Ein Gespräch mit Andrea Abt über den Gewinn der DMSt-Frauenwertung, spannende Flüge im Ausland und Frauen im Segelflug.
Andrea Abt | Spread Your Wings and Fly

Liest man den Artikel "Entwicklung Frauen im Luftsport und Segelflug", welcher auf einer Studie der dänischen Anthropologin und Segelfliegerin Perle Møhl basiert, bleiben erschreckende Fakten hängen:

  • Vorurteile, Klischees und fehlendes Vertrauen in die Leistungsfähigkeit von Frauen spielen weiterhin eine zentrale Rolle im Segelflug
  • Den Vereinen entgeht dadurch rund 50 % der Bevölkerung bei ihrer Mitgliederwerbung

Umso beeindruckender ist es, wenn es Segelfliegerinnen schaffen ihre Flügel vollends zu entfalten und im männerdominierten Sport vorne mit mischen. Kürzlich interviewte Matthias Arnold mit Eva Senne eine junge Pilotin, die momentan extreme Fortschritte verzeichnen kann.

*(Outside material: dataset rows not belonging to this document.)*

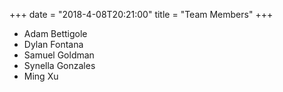 +++
date = "2018-4-08T20:21:00"
title = "Team Members"
+++

- Adam Bettigole
- Dylan Fontana
- Samuel Goldman
- Synella Gonzales
- Ming Xu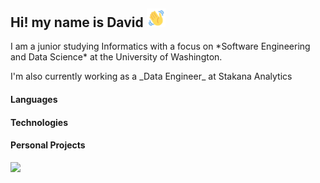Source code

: 
<!-- Name -->
<h2>Hi! my name is David <img src="hi.gif" width="30px"> </h2>
<p>I am a junior studying Informatics with a focus on *Software Engineering and Data Science* at the University of Washington.</p>

<p>I'm also currently working as a _Data Engineer_ at Stakana Analytics </p>

#### Languages

#### Technologies

#### Personal Projects
<!-- Top Languages -->
<img height="137px" src="https://github-readme-stats.vercel.app/api/top-langs/?username=davidngo123&hide=html&hide_title=true&hide_border=true&layout=compact&langs_count=6&exclude_repo=CHS,Webmaster&theme=nightowl" /></a>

Schön an unserem Sport ist, dass man unabhängig vom Alter, selbst entscheiden kann, wann man durchstarten möchte. Für Andrea Abt (63 Jahre alt)standen eine lange Zeit andere Dinge im Mittelpunkt. Doch der jüngste Erfolg mit dem 1. Platz in der DMSt Frauenwertung und Platz 13 in der Wertung der Offenen Klasse zeigt Andrea Abt, dass sie mit dem Segelflug noch nicht fertig ist. Wir haben nachgefragt.

Wie und wann bist du zur Segelfliegerei gekommen?

Mein erster Schulstart war 1986 in Dierdorf-Wienau, kurz nach meinem Arbeitsbeginn beim Aerokurier. Da war ich eher zufällig gelandet, weil es in meinem angestrebten Beruf als Gymnasiallehrerin für absehbare Zeit keine offenen Stellen gab und mir die Wartezeit zu lang gewesen wäre. Aus meiner Arbeit dort entstand das Interesse an der Luftfahrt allgemein und am Segelfliegen im Speziellen, das mich seitdem nicht mehr losgelassen hat.

Schaut man sich die jüngsten Flüge an, fliegst du sehr ambitioniert. War Streckenflug schon von Anfang an Thema für dich?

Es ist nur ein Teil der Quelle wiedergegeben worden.